AWS- Deploying Web Servers in Private Subnets

In this post, I will attempt to explain how to deploy Web Servers in private subnets. The common deployment pattern followed by newbies is to deploy Web Servers in public subnets or edge network and use an Elastic Load Balancer to route traffic to them. However, one may want to deploy such servers in private subnets or core network owing to better security and/or company network policies.
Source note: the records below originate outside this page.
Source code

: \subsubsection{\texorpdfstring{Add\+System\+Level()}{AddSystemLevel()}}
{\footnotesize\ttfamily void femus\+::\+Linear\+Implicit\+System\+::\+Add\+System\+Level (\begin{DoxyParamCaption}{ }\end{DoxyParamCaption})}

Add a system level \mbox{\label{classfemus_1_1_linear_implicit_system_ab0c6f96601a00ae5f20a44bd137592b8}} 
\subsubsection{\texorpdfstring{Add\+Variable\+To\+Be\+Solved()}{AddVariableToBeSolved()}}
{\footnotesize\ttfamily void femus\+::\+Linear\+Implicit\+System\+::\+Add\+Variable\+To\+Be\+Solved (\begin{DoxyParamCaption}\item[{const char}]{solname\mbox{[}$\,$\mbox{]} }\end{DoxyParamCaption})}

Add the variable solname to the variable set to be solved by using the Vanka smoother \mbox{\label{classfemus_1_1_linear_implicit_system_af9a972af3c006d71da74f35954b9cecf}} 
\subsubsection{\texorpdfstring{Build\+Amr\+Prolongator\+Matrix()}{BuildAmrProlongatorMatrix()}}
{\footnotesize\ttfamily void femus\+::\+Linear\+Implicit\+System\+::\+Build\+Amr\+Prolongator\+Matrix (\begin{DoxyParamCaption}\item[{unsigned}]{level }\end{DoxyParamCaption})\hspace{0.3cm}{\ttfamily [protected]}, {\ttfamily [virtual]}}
So let us skip the fluff and get down to the nitty gritty.

Assumptions
I assume the reader is modestly aware of AWS services like Elastic Compute Cloud (EC2), Elastic Load Balancer (ELB); has knowledge of Virtual Private Cloud (VPC) and can spin up EC2 instances.

Objective
The objective is to present a highly available (in a single region) and secure deployment solution for a set of Web Servers.

Explanation
I shall use the diagram below, to explain the deployment.

Diagram-1

The solution has the following significant components:

• The solution spans two AZs to provide high availability.
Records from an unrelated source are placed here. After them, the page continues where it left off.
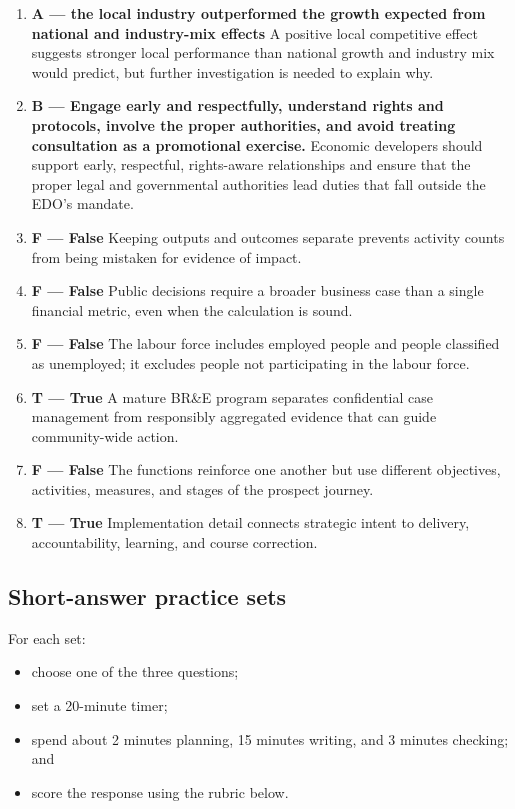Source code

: \documentclass[11pt,letterpaper,oneside,openany]{book}
\begin{document}
\begin{enumerate}[leftmargin=*,itemsep=.8em]
\item \textbf{A --- the local industry outperformed the growth expected from national and industry-mix effects} A positive local competitive effect suggests stronger local performance than national growth and industry mix would predict, but further investigation is needed to explain why.
\item \textbf{B --- Engage early and respectfully, understand rights and protocols, involve the proper authorities, and avoid treating consultation as a promotional exercise.} Economic developers should support early, respectful, rights-aware relationships and ensure that the proper legal and governmental authorities lead duties that fall outside the EDO's mandate.
\item \textbf{F --- False} Keeping outputs and outcomes separate prevents activity counts from being mistaken for evidence of impact.
\item \textbf{F --- False} Public decisions require a broader business case than a single financial metric, even when the calculation is sound.
\item \textbf{F --- False} The labour force includes employed people and people classified as unemployed; it excludes people not participating in the labour force.
\item \textbf{T --- True} A mature BR\&E program separates confidential case management from responsibly aggregated evidence that can guide community-wide action.
\item \textbf{F --- False} The functions reinforce one another but use different objectives, activities, measures, and stages of the prospect journey.
\item \textbf{T --- True} Implementation detail connects strategic intent to delivery, accountability, learning, and course correction.
\end{enumerate}


\subsection[Short-answer practice sets]{Short-answer practice sets}
For each set:


\begin{itemize}
\item choose one of the three questions;
\item set a 20-minute timer;
\item spend about 2 minutes planning, 15 minutes writing, and 3 minutes checking; and
\item score the response using the rubric below.
\end{itemize}
\end{document}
• Subnets - Each AZ has a pair of private and public subnets.

• Two private subnets meant to house the Web Servers

• Two public subnets meant to house the ELB nodes, NAT instance/s and bastion host/s

• Internet Gateway

• An Internet Gateway attached to the VPC

• Security Groups

• A security group (demo-public-secgrp) for the NAT instance and ELB nodes in the public subnets which allows HTTP and HTTP(S) traffic from any source

• An internal security group (demo-private-secgrp) for all Web Server instances in the private subnets that allows HTTP and HTTP(S) traffic originating only from the instances behind the public security group. This security group also allows SSH traffic originating only from the instances behind the bastion security group (demo-bastion-secgrp: described below)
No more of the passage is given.